Chromatin immunoprecipitation (ChIP) analysis indicates that Myod (MD)
recruits an Hdac to the Myog promoter in myoblasts
(Mal and Harter, 2003),
possibly by interacting with the Pbx/Meis complex. Id proteins are expressed
in the myoblast and dimerize with E-proteins, preventing the formation of
Myod/E-protein heterodimers (Jen et al.,
1992).
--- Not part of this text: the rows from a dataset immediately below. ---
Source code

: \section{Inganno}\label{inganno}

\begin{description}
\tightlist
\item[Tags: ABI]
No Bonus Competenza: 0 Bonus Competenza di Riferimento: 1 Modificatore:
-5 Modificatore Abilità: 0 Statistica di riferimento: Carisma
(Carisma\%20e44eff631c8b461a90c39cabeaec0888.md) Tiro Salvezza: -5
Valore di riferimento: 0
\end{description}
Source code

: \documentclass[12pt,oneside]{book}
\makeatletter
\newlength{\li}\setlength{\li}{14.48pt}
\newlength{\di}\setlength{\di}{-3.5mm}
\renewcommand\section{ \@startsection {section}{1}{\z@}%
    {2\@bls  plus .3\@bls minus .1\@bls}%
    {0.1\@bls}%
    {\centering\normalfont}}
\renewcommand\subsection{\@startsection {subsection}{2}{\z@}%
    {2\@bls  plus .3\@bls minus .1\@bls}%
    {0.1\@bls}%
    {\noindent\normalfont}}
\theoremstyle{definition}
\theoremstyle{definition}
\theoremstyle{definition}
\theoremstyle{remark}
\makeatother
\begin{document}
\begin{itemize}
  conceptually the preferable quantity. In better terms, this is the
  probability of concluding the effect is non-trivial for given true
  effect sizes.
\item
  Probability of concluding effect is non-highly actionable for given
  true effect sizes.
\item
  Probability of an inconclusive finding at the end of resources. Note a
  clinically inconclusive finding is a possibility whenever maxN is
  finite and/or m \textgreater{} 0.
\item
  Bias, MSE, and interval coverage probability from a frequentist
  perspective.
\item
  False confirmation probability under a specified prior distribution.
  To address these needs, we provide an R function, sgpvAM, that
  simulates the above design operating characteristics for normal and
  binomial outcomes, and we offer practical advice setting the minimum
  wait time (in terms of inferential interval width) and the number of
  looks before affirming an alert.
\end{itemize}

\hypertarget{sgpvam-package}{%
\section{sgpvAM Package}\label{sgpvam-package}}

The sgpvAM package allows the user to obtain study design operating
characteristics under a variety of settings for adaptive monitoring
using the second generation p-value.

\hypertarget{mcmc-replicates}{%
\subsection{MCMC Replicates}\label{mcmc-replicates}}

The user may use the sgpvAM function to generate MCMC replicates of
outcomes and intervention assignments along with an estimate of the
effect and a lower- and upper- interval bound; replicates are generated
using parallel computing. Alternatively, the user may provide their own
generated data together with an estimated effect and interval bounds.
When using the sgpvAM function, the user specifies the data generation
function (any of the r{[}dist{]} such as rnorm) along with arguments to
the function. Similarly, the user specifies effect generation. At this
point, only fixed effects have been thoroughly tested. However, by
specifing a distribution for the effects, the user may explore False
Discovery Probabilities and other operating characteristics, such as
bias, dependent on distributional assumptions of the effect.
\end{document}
Mef2 isoforms are present but are probably not bound to the
Myog promoter in the myoblast (de
La Serna et al., 2005), and the same is likely to be true for the
Six proteins. (B) Early on during differentiation, Id levels decrease, leading
to the formation of Myod/E-protein heterodimers that interact with the
Pbx/Meis complex at the Myog promoter
(Berkes et al., 2004;
de La Serna et al., 2005).
Myod recruits HATs and the Swi/Snf complex
(de La Serna et al., 2005;
Simone et al., 2004), which
acetylate the histones and remodel the nucleosome, respectively. (C) The
remodeling of the nucleosome permits Mef2 and Six protein isoforms to access
their cognate sites and the stable binding of Myod to its E-box. In this
model, therefore, Myod-directed chromatin remodeling must occur before Myod
and other factors can access their cognate sites in the promoter. E,
E-protein; Ac, acetylation of histone tail; E-box, Myod-binding site; HATs,
histone acetyltransferases; Hdac, histone deacetylase.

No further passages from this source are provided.